M.P. : Oui, très clairement. En tant que lesbienne, je ne me sentais pas concernée. On ne m'avait jamais alertée là-dessus. Aujourd'hui, j'essaie de m'éduquer au quotidien. J'ai suivi des comptes Instagram comme Prépare-vous pour la bagarre, celui de Fiona Schmidt, Décolonisons-nous- parce que le racisme fait aussi partie de ces combats. J'essaie de me sensibiliser et de sensibiliser les gens pour qu'on se rééduque.

Et as-tu été la cible de lesbophobie ?

M.P. : Bien sûr, il y a eu des attaques homophobes ou des petits détails. Comme ces copines qui m'annonçaient comme "la copine lesbienne" lors d'une soirée, en me catégorisant sans le vouloir. Mais globalement, je suis entourée d'ami·e·s, de proches qui ne m'ont jamais jugée. Je pense par contre à toutes ces personnes, ces jeunes, qui ne peuvent pas vivre leur homosexualité ou ne peuvent pas faire leur transition. Et qui se suicident parfois à cause de ce rejet. Il est temps que ça change.

Te considères-tu comme féministe ?

M.P. : Oui, puisque je suis une femme, que j'ai envie de défendre les droits des femmes, les femmes en général, et qu'on arrive enfin à une égalité avec les hommes.

Les trois femmes qui t'ont le plus inspirée dans ta vie ?

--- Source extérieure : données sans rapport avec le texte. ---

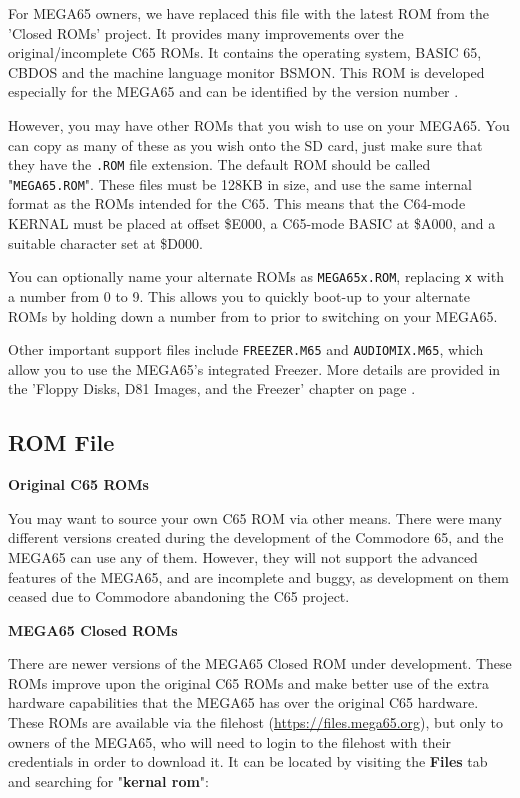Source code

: For MEGA65 owners, we have replaced this file with the latest ROM from the 'Closed ROMs'
project. It provides many improvements over the original/incomplete C65 ROMs. It contains
the operating system, BASIC 65, CBDOS and the machine language monitor BSMON.
This ROM is developed especially for the MEGA65 and can be
identified by the version number .

However, you may have other ROMs that you wish to
use on your MEGA65.
You can copy as many of these as you wish onto the
SD card, just make sure that they have the {\tt .ROM} file extension.  The default ROM
should be called "{\tt MEGA65.ROM}". These files
must be 128KB in size, and use the same internal format as the ROMs
intended for the C65.  This means that the C64-mode KERNAL must be
placed at offset \$E000, a C65-mode BASIC at \$A000, and a suitable
character set at \$D000.

You can optionally name your alternate ROMs as {\tt MEGA65x.ROM}, replacing {\tt x} with a number from 0 to 9.
This allows you to quickly boot-up to your alternate ROMs by holding down a number from  to  prior
to switching on your MEGA65.

Other important support files include {\tt FREEZER.M65} and {\tt AUDIOMIX.M65}, which
allow you to use the MEGA65's integrated Freezer. More details are provided in the
'Floppy Disks, D81 Images, and the Freezer' chapter on page \pageref{cha:freezer}.

\subsection{ROM File}

\textbf{Original C65 ROMs}

You may want to source your own C65 ROM via other means.
There were many different versions created during the development of the Commodore 65,
and the MEGA65 can use any of them.  However, they will not support the advanced
features of the MEGA65, and are incomplete and buggy, as development on them ceased
due to Commodore abandoning the C65 project.

\textbf{MEGA65 Closed ROMs}

There are newer versions of the MEGA65 Closed ROM under development. These ROMs improve upon the original C65 ROMs and make better use of the extra hardware capabilities that the MEGA65 has over the original C65 hardware. These ROMs are available via the filehost (\url{https://files.mega65.org}), but only to owners of the MEGA65, who will need to login to the filehost with their credentials in order to download it. It can be located by visiting the \textbf{Files} tab and searching for "\textbf{kernal rom}":

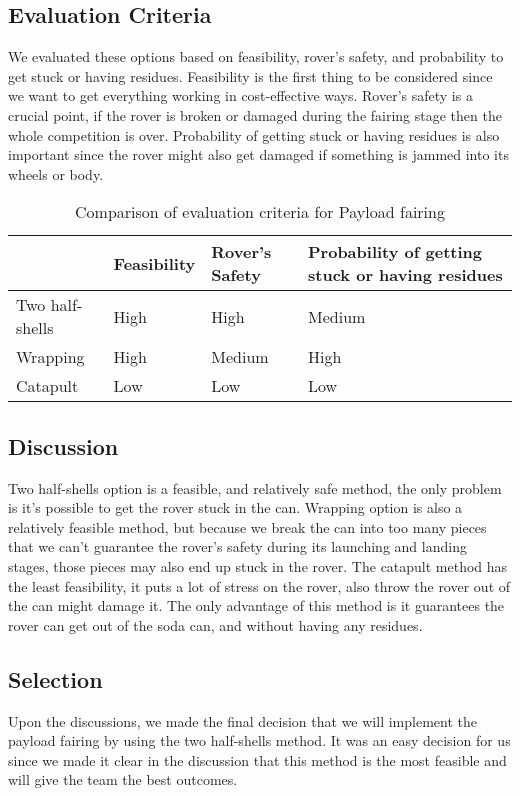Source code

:\documentclass[10pt,serif,draftclsnofoot,onecolumn]{IEEEtran}
\begin{document}
\subsection{Evaluation Criteria}
We evaluated these options based on feasibility, rover's safety, and probability to get stuck or having residues. Feasibility is the first thing to be considered since we want to get everything working in cost-effective ways. Rover's safety is a crucial point, if the rover is broken or damaged during the fairing stage then the whole competition is over. Probability of getting stuck or having residues is also important since the rover might also get damaged if something is jammed into its wheels or body. 


\begin{table}[h!]
  \centering
  \caption{Comparison of evaluation criteria for Payload fairing}
  \label{tab:table1}
  \begin{tabular}{l|l|l|l}
                          & Feasibility & Rover's Safety & Probability of getting stuck or having residues \\
    \hline
    Two half-shells       & High & High       & Medium  \\
    \hline
    Wrapping		      & High  &  Medium   & High \\
    \hline
    Catapult			  & Low  & Low  & Low  \\
  \end{tabular}
\end{table}

\subsection{Discussion}
Two half-shells option is a feasible, and relatively safe method, the only problem is it's possible to get the rover stuck in the can. Wrapping option is also a relatively feasible method, but because we break the can into too many pieces that we can't guarantee the rover's safety during its launching and landing stages, those pieces may also end up stuck in the rover. The catapult method has the least feasibility, it puts a lot of stress on the rover, also throw the rover out of the can might damage it. The only advantage of this method is it guarantees the rover can get out of the soda can, and without having any residues.  

\subsection{Selection}
Upon the discussions, we made the final decision that we will implement the payload fairing by using the two half-shells method. It was an easy decision for us since we made it clear in the discussion that this method is the most feasible and will give the team the best outcomes. 


\newpage
\end{document}
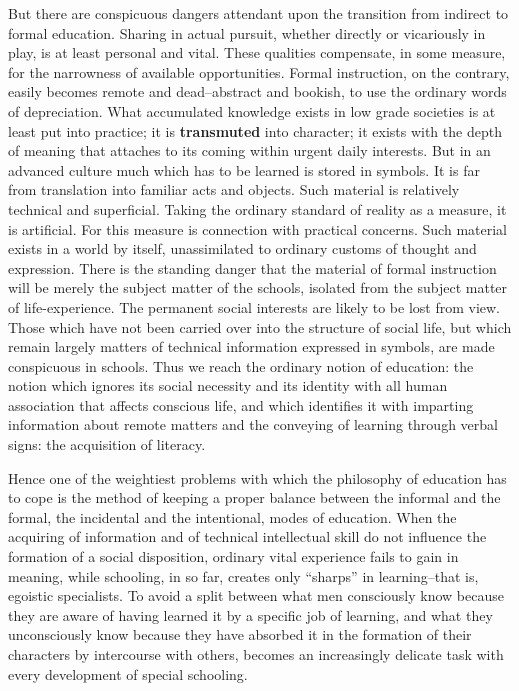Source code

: \begin{linenumbers}
\indent But there are conspicuous dangers attendant upon the transition from indirect to formal education. Sharing in actual pursuit, whether directly or vicariously in play, is at least personal and vital. These qualities compensate, in some measure, for the narrowness of available opportunities. Formal instruction, on the contrary, easily becomes remote and dead--abstract and bookish, to use the ordinary words of depreciation. What accumulated knowledge exists in low grade societies is at least put into practice; it is \textbf{transmuted} into character; it exists with the depth of meaning that attaches to its coming within urgent daily interests.
But in an advanced culture much which has to be learned is stored in symbols. It is far from translation into familiar acts and objects. Such material is relatively technical and superficial. Taking the ordinary standard of reality as a measure, it is artificial. For this measure is connection with practical concerns. Such material exists in a world by itself, unassimilated to ordinary customs of thought and expression. There is the standing danger that the material of formal instruction will be merely the subject matter of the schools, isolated from the subject matter of life-experience. The permanent social interests are likely to be lost from view. Those which have not been carried over into the structure of social life, but which remain largely matters of technical information expressed in symbols, are made conspicuous in schools. Thus we reach the ordinary notion of education: the notion which ignores its social necessity and its identity with all human association that affects conscious life, and which identifies it with imparting information about remote matters and the conveying of learning through verbal signs: the acquisition of literacy.

\indent Hence one of the weightiest problems with which the philosophy of education has to cope is the method of keeping a proper balance between the informal and the formal, the incidental and the intentional, modes of education. When the acquiring of information and of technical intellectual skill do not influence the formation of a social disposition, ordinary vital experience fails to gain in meaning, while schooling, in so far, creates only ``sharps'' in learning--that is, egoistic specialists. To avoid a split between what men consciously know because they are aware of having learned it by a specific job of learning, and what they unconsciously know because they have absorbed it in the formation of their characters by intercourse with others, becomes an increasingly delicate task with every development of special schooling.
\end{linenumbers}

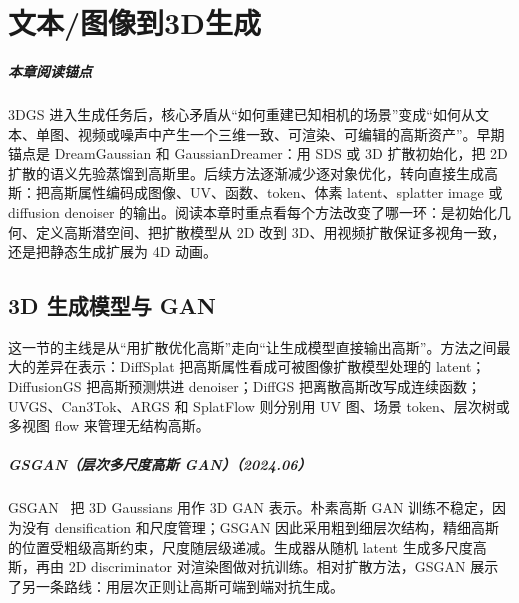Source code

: \chapter{文本/图像到3D生成}

\paragraph*{本章阅读锚点}
3DGS 进入生成任务后，核心矛盾从“如何重建已知相机的场景”变成“如何从文本、单图、视频或噪声中产生一个三维一致、可渲染、可编辑的高斯资产”。早期锚点是 DreamGaussian 和 GaussianDreamer：用 SDS 或 3D 扩散初始化，把 2D 扩散的语义先验蒸馏到高斯里。后续方法逐渐减少逐对象优化，转向直接生成高斯：把高斯属性编码成图像、UV、函数、token、体素 latent、splatter image 或 diffusion denoiser 的输出。阅读本章时重点看每个方法改变了哪一环：是初始化几何、定义高斯潜空间、把扩散模型从 2D 改到 3D、用视频扩散保证多视角一致，还是把静态生成扩展为 4D 动画。

\section{3D 生成模型与 GAN}

这一节的主线是从“用扩散优化高斯”走向“让生成模型直接输出高斯”。方法之间最大的差异在表示：DiffSplat 把高斯属性看成可被图像扩散模型处理的 latent；DiffusionGS 把高斯预测烘进 denoiser；DiffGS 把离散高斯改写成连续函数；UVGS、Can3Tok、ARGS 和 SplatFlow 则分别用 UV 图、场景 token、层次树或多视图 flow 来管理无结构高斯。



\paragraph{GSGAN（层次多尺度高斯 GAN）（2024.06）}
GSGAN~\cite{2406_02968} 把 3D Gaussians 用作 3D GAN 表示。朴素高斯 GAN 训练不稳定，因为没有 densification 和尺度管理；GSGAN 因此采用粗到细层次结构，精细高斯的位置受粗级高斯约束，尺度随层级递减。生成器从随机 latent 生成多尺度高斯，再由 2D discriminator 对渲染图做对抗训练。相对扩散方法，GSGAN 展示了另一条路线：用层次正则让高斯可端到端对抗生成。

M.P. : D'abord Buffy de la série Buffy contre les vampires : c'était la première meuf qui allait seule la nuit dans des cimetières et qui se battait avec des mecs, des vampires, des méchantes. Elle n'en avait rien à foutre. Elle pouvait sortir avec deux hommes en même temps, avait une sexualité. Et je me disais que cette meuf était trop badass – et trop belle aussi. A l'époque, c'était avant-gardiste de voir cette nana avec des super-pouvoirs qui s'assumait.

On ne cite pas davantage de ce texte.